Print the line containing "strict and permissive" and every later line of the records. Keep each one exactly as given, ending with the last.

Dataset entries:
——————
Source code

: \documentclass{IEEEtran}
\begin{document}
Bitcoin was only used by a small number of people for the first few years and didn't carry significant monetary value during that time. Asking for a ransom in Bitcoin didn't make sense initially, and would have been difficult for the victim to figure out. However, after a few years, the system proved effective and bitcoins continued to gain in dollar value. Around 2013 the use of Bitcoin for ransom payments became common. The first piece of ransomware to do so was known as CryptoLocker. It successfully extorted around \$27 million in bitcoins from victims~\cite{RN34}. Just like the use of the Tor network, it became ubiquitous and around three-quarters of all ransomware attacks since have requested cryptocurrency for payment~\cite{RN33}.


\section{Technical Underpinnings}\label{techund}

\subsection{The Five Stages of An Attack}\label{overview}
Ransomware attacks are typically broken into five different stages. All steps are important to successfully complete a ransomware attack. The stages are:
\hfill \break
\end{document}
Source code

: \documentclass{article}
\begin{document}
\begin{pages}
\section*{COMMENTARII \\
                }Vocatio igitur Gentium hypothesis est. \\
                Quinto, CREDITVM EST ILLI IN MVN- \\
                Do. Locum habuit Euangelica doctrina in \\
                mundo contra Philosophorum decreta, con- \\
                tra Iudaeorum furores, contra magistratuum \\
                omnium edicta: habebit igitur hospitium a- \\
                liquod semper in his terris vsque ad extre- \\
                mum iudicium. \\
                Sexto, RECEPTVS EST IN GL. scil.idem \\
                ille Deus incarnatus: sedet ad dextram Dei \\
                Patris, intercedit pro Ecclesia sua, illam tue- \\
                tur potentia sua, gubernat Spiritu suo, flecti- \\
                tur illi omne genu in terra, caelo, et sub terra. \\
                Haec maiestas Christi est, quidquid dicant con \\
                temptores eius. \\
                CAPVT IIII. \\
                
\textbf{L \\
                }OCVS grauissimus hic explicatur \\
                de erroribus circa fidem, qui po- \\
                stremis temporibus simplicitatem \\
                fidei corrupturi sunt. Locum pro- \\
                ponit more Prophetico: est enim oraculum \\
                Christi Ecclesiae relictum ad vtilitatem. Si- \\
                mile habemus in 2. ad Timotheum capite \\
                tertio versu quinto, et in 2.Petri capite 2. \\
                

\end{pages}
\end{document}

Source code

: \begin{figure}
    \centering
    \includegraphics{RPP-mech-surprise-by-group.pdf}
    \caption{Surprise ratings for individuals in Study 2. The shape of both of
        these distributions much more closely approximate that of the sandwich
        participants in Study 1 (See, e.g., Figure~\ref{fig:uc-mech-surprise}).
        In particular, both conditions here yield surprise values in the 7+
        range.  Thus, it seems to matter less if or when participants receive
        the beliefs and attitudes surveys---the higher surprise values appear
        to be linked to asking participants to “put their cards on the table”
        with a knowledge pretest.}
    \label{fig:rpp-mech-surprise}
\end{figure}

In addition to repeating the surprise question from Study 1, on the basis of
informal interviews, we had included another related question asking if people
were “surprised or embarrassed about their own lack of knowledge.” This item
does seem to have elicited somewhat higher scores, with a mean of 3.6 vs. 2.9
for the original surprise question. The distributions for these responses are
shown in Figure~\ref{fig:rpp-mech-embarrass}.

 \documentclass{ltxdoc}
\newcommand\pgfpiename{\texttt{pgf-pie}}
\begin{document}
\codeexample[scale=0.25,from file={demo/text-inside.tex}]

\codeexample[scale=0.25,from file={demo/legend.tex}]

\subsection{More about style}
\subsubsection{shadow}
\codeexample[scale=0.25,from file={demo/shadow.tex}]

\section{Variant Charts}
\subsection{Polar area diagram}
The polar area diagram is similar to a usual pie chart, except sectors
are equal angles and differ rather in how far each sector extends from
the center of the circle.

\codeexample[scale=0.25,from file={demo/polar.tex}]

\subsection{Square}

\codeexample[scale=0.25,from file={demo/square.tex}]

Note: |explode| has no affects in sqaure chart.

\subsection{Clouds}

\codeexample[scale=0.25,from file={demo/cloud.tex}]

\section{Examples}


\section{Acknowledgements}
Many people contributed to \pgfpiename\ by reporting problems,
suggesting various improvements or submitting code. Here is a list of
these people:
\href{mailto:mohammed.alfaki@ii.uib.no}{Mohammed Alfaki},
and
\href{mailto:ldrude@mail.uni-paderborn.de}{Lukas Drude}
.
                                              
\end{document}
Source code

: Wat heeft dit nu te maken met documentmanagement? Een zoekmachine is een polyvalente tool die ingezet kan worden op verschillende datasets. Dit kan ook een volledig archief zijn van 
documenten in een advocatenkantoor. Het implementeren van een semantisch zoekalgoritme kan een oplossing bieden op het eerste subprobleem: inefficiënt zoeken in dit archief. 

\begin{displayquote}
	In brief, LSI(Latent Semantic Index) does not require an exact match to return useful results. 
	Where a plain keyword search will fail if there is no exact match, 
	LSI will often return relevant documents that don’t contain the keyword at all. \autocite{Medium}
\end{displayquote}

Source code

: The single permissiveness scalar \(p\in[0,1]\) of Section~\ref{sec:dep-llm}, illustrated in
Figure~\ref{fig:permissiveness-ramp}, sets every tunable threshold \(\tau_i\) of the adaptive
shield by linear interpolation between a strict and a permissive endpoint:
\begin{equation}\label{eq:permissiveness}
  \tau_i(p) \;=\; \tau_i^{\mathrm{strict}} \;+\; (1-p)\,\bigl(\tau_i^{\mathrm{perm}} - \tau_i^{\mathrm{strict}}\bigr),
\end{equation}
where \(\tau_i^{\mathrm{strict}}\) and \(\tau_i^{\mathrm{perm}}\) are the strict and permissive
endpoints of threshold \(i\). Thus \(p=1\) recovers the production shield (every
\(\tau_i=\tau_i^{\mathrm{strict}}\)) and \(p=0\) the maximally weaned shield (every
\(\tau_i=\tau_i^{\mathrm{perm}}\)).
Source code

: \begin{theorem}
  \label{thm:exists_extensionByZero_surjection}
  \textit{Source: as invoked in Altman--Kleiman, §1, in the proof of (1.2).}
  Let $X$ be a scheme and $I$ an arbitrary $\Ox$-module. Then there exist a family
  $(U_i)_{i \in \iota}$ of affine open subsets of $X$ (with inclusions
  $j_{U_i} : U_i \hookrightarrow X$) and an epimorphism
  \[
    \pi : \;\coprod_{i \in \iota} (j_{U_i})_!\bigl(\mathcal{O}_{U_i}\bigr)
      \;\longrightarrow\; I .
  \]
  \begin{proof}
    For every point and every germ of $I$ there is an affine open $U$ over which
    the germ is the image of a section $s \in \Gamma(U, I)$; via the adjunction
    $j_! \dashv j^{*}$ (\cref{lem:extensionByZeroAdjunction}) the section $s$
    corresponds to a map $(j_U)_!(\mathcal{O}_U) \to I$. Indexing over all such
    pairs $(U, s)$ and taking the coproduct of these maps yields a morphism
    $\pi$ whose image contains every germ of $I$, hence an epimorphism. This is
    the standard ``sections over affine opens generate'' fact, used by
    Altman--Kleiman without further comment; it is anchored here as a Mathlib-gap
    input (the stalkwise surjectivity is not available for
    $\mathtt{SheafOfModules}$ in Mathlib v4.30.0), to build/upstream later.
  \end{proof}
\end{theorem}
——————
» Exercise output:
where \(\tau_i^{\mathrm{strict}}\) and \(\tau_i^{\mathrm{perm}}\) are the strict and permissive
endpoints of threshold \(i\). Thus \(p=1\) recovers the production shield (every
\(\tau_i=\tau_i^{\mathrm{strict}}\)) and \(p=0\) the maximally weaned shield (every
\(\tau_i=\tau_i^{\mathrm{perm}}\)).
Source code

: \begin{theorem}
  \label{thm:exists_extensionByZero_surjection}
  \textit{Source: as invoked in Altman--Kleiman, §1, in the proof of (1.2).}
  Let $X$ be a scheme and $I$ an arbitrary $\Ox$-module. Then there exist a family
  $(U_i)_{i \in \iota}$ of affine open subsets of $X$ (with inclusions
  $j_{U_i} : U_i \hookrightarrow X$) and an epimorphism
  \[
    \pi : \;\coprod_{i \in \iota} (j_{U_i})_!\bigl(\mathcal{O}_{U_i}\bigr)
      \;\longrightarrow\; I .
  \]
  \begin{proof}
    For every point and every germ of $I$ there is an affine open $U$ over which
    the germ is the image of a section $s \in \Gamma(U, I)$; via the adjunction
    $j_! \dashv j^{*}$ (\cref{lem:extensionByZeroAdjunction}) the section $s$
    corresponds to a map $(j_U)_!(\mathcal{O}_U) \to I$. Indexing over all such
    pairs $(U, s)$ and taking the coproduct of these maps yields a morphism
    $\pi$ whose image contains every germ of $I$, hence an epimorphism. This is
    the standard ``sections over affine opens generate'' fact, used by
    Altman--Kleiman without further comment; it is anchored here as a Mathlib-gap
    input (the stalkwise surjectivity is not available for
    $\mathtt{SheafOfModules}$ in Mathlib v4.30.0), to build/upstream later.
  \end{proof}
\end{theorem}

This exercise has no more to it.